■ WORK TASK
State how many lines of the records below contain the word "Lichtenberg", giving the number and nothing else.

○ ○ ○ ○ ○

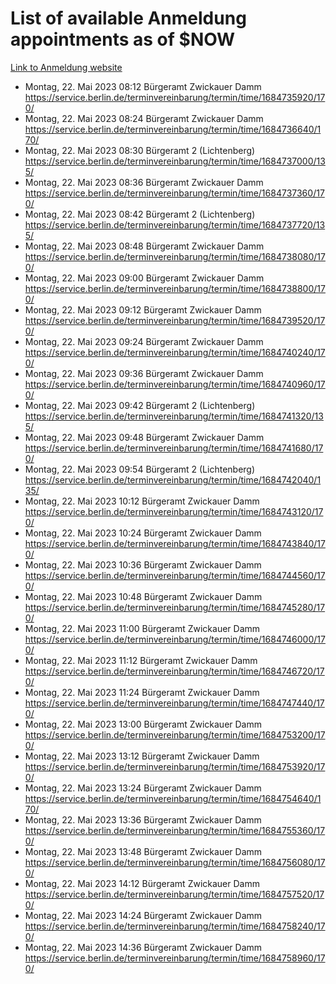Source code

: # List of available Anmeldung appointments as of $NOW
[Link to Anmeldung website](https://service.berlin.de/terminvereinbarung/termin/tag.php?termin=1&anliegen[]=120686&dienstleisterlist=122210,122217,327316,122219,327312,122227,327314,122231,327346,122243,327348,122254,122252,329742,122260,329745,122262,329748,122271,327278,122273,327274,122277,327276,330436,122280,327294,122282,327290,122284,327292,122291,327270,122285,327266,122286,327264,122296,327268,150230,329760,122297,327286,122294,327284,122312,329763,122314,329775,122304,327330,122311,327334,122309,327332,317869,122281,327352,122279,329772,122283,122276,327324,122274,327326,122267,329766,122246,327318,122251,327320,122257,327322,122208,327298,122226,327300&herkunft=http%3A%2F%2Fservice.berlin.de%2Fdienstleistung%2F120686%2F)
- Montag, 22. Mai 2023 08:12 Bürgeramt Zwickauer Damm https://service.berlin.de/terminvereinbarung/termin/time/1684735920/170/
- Montag, 22. Mai 2023 08:24 Bürgeramt Zwickauer Damm https://service.berlin.de/terminvereinbarung/termin/time/1684736640/170/
- Montag, 22. Mai 2023 08:30 Bürgeramt 2 (Lichtenberg) https://service.berlin.de/terminvereinbarung/termin/time/1684737000/135/
- Montag, 22. Mai 2023 08:36 Bürgeramt Zwickauer Damm https://service.berlin.de/terminvereinbarung/termin/time/1684737360/170/
- Montag, 22. Mai 2023 08:42 Bürgeramt 2 (Lichtenberg) https://service.berlin.de/terminvereinbarung/termin/time/1684737720/135/
- Montag, 22. Mai 2023 08:48 Bürgeramt Zwickauer Damm https://service.berlin.de/terminvereinbarung/termin/time/1684738080/170/
- Montag, 22. Mai 2023 09:00 Bürgeramt Zwickauer Damm https://service.berlin.de/terminvereinbarung/termin/time/1684738800/170/
- Montag, 22. Mai 2023 09:12 Bürgeramt Zwickauer Damm https://service.berlin.de/terminvereinbarung/termin/time/1684739520/170/
- Montag, 22. Mai 2023 09:24 Bürgeramt Zwickauer Damm https://service.berlin.de/terminvereinbarung/termin/time/1684740240/170/
- Montag, 22. Mai 2023 09:36 Bürgeramt Zwickauer Damm https://service.berlin.de/terminvereinbarung/termin/time/1684740960/170/
- Montag, 22. Mai 2023 09:42 Bürgeramt 2 (Lichtenberg) https://service.berlin.de/terminvereinbarung/termin/time/1684741320/135/
- Montag, 22. Mai 2023 09:48 Bürgeramt Zwickauer Damm https://service.berlin.de/terminvereinbarung/termin/time/1684741680/170/
- Montag, 22. Mai 2023 09:54 Bürgeramt 2 (Lichtenberg) https://service.berlin.de/terminvereinbarung/termin/time/1684742040/135/
- Montag, 22. Mai 2023 10:12 Bürgeramt Zwickauer Damm https://service.berlin.de/terminvereinbarung/termin/time/1684743120/170/
- Montag, 22. Mai 2023 10:24 Bürgeramt Zwickauer Damm https://service.berlin.de/terminvereinbarung/termin/time/1684743840/170/
- Montag, 22. Mai 2023 10:36 Bürgeramt Zwickauer Damm https://service.berlin.de/terminvereinbarung/termin/time/1684744560/170/
- Montag, 22. Mai 2023 10:48 Bürgeramt Zwickauer Damm https://service.berlin.de/terminvereinbarung/termin/time/1684745280/170/
- Montag, 22. Mai 2023 11:00 Bürgeramt Zwickauer Damm https://service.berlin.de/terminvereinbarung/termin/time/1684746000/170/
- Montag, 22. Mai 2023 11:12 Bürgeramt Zwickauer Damm https://service.berlin.de/terminvereinbarung/termin/time/1684746720/170/
- Montag, 22. Mai 2023 11:24 Bürgeramt Zwickauer Damm https://service.berlin.de/terminvereinbarung/termin/time/1684747440/170/
- Montag, 22. Mai 2023 13:00 Bürgeramt Zwickauer Damm https://service.berlin.de/terminvereinbarung/termin/time/1684753200/170/
- Montag, 22. Mai 2023 13:12 Bürgeramt Zwickauer Damm https://service.berlin.de/terminvereinbarung/termin/time/1684753920/170/
- Montag, 22. Mai 2023 13:24 Bürgeramt Zwickauer Damm https://service.berlin.de/terminvereinbarung/termin/time/1684754640/170/
- Montag, 22. Mai 2023 13:36 Bürgeramt Zwickauer Damm https://service.berlin.de/terminvereinbarung/termin/time/1684755360/170/
- Montag, 22. Mai 2023 13:48 Bürgeramt Zwickauer Damm https://service.berlin.de/terminvereinbarung/termin/time/1684756080/170/
- Montag, 22. Mai 2023 14:12 Bürgeramt Zwickauer Damm https://service.berlin.de/terminvereinbarung/termin/time/1684757520/170/
- Montag, 22. Mai 2023 14:24 Bürgeramt Zwickauer Damm https://service.berlin.de/terminvereinbarung/termin/time/1684758240/170/
- Montag, 22. Mai 2023 14:36 Bürgeramt Zwickauer Damm https://service.berlin.de/terminvereinbarung/termin/time/1684758960/170/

○ ○ ○ ○ ○

■ SOLUTION TO THIS PROBLEM
4